## EXERCISE
Copy each line of the entries below that contains the string "Write".
>>>
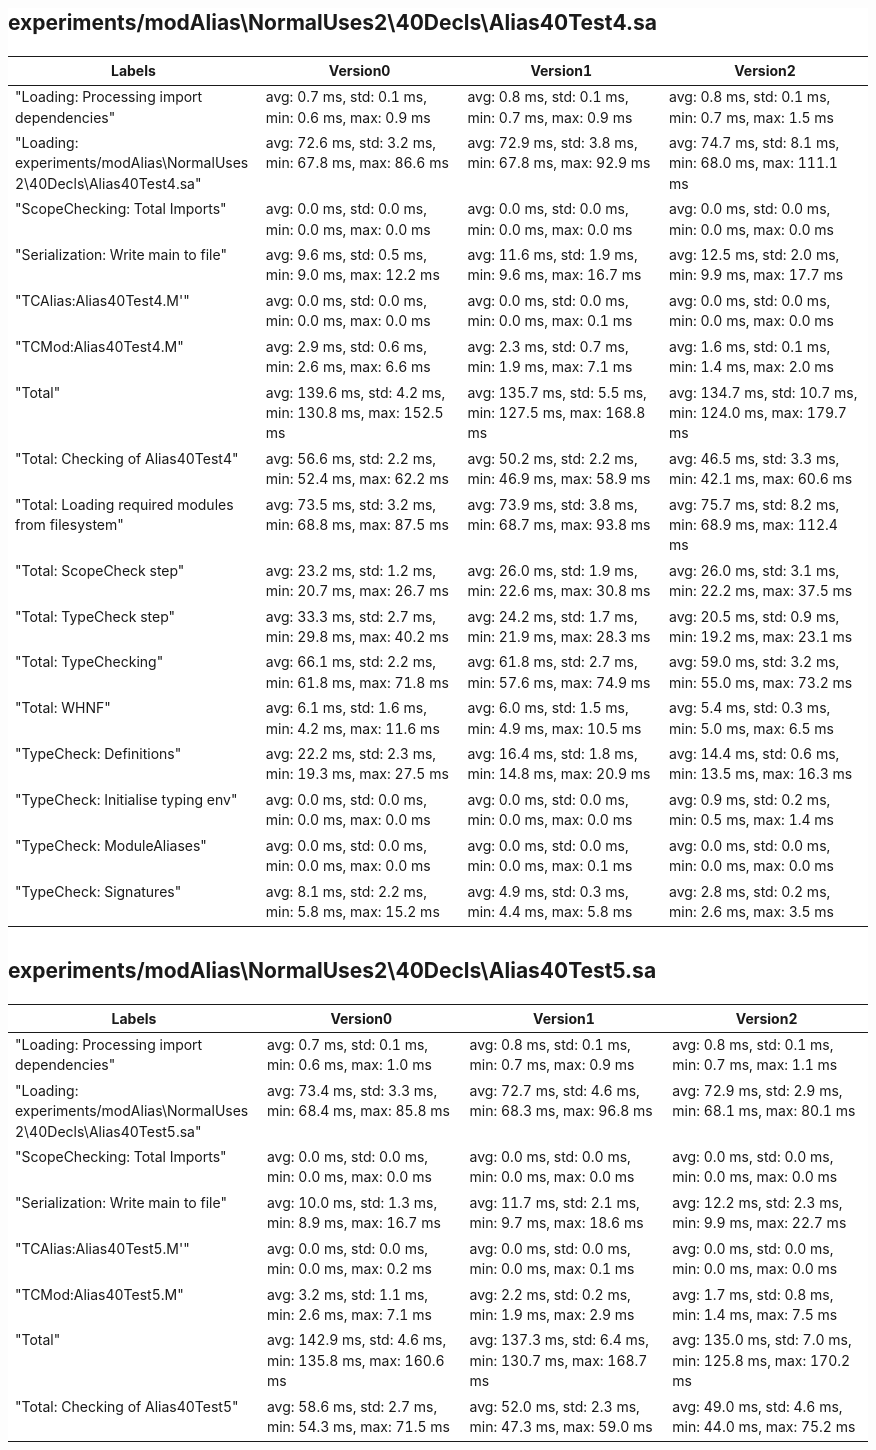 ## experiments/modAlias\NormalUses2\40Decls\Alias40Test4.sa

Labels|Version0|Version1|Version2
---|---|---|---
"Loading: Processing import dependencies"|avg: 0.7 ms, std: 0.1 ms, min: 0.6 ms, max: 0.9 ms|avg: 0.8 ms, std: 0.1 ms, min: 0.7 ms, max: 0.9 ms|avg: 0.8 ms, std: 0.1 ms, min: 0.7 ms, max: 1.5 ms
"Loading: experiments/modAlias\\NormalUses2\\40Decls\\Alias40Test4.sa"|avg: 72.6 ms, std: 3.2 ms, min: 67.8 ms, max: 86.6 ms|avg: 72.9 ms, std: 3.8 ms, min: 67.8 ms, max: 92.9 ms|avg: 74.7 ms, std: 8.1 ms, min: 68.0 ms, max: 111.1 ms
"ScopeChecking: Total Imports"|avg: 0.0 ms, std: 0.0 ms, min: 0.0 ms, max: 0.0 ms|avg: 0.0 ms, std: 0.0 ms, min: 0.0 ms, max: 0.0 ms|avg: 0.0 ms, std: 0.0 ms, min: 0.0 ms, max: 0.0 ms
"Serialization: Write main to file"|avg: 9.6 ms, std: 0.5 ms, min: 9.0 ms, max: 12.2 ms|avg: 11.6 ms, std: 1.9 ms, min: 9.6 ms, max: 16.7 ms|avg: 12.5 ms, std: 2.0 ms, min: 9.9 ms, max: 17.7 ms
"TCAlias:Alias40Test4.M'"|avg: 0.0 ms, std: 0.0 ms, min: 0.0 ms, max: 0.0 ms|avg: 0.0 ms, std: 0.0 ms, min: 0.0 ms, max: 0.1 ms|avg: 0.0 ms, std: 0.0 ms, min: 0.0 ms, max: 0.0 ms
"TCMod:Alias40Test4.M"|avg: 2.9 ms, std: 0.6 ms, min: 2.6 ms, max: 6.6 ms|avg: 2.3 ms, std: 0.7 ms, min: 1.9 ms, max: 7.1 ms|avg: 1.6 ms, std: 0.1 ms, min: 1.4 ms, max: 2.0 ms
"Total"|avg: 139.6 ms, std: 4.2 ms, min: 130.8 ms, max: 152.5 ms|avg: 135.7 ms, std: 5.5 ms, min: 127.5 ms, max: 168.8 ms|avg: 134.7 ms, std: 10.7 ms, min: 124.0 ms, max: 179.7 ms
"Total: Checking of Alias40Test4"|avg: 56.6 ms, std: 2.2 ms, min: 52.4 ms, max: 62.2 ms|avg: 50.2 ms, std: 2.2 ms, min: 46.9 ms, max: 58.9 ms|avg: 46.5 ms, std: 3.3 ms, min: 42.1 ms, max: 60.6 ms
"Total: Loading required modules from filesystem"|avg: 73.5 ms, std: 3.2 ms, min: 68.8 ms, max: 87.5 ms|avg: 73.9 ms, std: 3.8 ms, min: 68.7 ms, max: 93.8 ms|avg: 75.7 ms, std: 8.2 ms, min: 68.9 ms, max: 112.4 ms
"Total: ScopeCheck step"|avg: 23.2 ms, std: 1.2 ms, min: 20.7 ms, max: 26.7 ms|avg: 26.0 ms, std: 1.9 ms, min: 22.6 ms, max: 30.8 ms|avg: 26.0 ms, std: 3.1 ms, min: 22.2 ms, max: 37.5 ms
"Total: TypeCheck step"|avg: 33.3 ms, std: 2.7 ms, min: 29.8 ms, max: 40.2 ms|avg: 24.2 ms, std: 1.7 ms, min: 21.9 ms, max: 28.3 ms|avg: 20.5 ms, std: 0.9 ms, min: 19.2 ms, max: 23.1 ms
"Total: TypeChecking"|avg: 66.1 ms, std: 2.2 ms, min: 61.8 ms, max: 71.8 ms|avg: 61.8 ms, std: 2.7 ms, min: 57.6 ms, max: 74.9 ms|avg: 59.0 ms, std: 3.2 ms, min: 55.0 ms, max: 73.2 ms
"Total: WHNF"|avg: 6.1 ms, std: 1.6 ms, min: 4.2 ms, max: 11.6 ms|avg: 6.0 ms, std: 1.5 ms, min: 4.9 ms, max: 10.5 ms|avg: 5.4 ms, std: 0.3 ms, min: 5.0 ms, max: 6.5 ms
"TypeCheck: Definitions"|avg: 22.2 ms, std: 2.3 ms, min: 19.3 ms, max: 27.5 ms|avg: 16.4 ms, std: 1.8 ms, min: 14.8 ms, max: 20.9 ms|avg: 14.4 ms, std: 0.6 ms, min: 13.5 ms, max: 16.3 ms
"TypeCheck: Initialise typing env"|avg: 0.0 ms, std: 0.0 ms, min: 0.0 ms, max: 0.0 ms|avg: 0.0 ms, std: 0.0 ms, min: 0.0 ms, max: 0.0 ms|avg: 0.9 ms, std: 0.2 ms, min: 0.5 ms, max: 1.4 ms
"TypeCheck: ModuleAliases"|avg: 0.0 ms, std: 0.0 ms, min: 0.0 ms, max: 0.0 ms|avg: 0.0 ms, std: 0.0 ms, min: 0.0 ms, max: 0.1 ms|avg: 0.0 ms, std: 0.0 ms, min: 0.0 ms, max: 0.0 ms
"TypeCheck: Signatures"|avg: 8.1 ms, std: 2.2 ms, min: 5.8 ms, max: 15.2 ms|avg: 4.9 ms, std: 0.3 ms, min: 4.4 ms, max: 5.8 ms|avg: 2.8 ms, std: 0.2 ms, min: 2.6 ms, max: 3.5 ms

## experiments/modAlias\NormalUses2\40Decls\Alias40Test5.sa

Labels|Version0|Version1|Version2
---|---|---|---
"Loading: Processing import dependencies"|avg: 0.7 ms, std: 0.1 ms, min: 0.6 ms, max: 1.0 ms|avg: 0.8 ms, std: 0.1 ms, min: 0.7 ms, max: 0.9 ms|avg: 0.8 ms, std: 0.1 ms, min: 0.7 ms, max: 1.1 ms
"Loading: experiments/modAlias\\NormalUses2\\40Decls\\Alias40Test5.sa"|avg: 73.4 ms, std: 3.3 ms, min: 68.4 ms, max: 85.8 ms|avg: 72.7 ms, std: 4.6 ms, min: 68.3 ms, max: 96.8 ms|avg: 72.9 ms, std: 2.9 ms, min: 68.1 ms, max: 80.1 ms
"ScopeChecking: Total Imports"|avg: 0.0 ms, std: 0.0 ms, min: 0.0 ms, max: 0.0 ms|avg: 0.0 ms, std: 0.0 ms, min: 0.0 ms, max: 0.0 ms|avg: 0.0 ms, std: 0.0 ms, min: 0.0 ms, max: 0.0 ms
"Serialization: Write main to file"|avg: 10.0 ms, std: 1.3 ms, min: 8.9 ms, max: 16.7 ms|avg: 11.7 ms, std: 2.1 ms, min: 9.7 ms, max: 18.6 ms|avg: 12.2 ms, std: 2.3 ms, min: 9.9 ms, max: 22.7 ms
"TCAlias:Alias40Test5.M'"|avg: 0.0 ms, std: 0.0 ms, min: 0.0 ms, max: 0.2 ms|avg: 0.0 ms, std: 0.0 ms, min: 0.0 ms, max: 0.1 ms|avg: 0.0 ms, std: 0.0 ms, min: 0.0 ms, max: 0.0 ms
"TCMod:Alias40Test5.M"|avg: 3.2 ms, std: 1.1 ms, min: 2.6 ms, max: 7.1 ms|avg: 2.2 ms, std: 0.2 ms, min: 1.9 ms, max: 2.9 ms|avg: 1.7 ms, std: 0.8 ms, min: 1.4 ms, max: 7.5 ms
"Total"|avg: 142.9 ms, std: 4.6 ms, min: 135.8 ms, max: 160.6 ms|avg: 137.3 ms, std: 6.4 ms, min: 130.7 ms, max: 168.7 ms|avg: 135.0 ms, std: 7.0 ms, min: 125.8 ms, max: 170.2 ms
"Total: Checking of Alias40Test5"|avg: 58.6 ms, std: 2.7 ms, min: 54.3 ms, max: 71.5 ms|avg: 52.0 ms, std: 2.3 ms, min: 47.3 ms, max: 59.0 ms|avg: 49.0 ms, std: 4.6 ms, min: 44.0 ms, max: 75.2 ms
<<<
## WRITTEN ANSWER
"Serialization: Write main to file"|avg: 9.6 ms, std: 0.5 ms, min: 9.0 ms, max: 12.2 ms|avg: 11.6 ms, std: 1.9 ms, min: 9.6 ms, max: 16.7 ms|avg: 12.5 ms, std: 2.0 ms, min: 9.9 ms, max: 17.7 ms
"Serialization: Write main to file"|avg: 10.0 ms, std: 1.3 ms, min: 8.9 ms, max: 16.7 ms|avg: 11.7 ms, std: 2.1 ms, min: 9.7 ms, max: 18.6 ms|avg: 12.2 ms, std: 2.3 ms, min: 9.9 ms, max: 22.7 ms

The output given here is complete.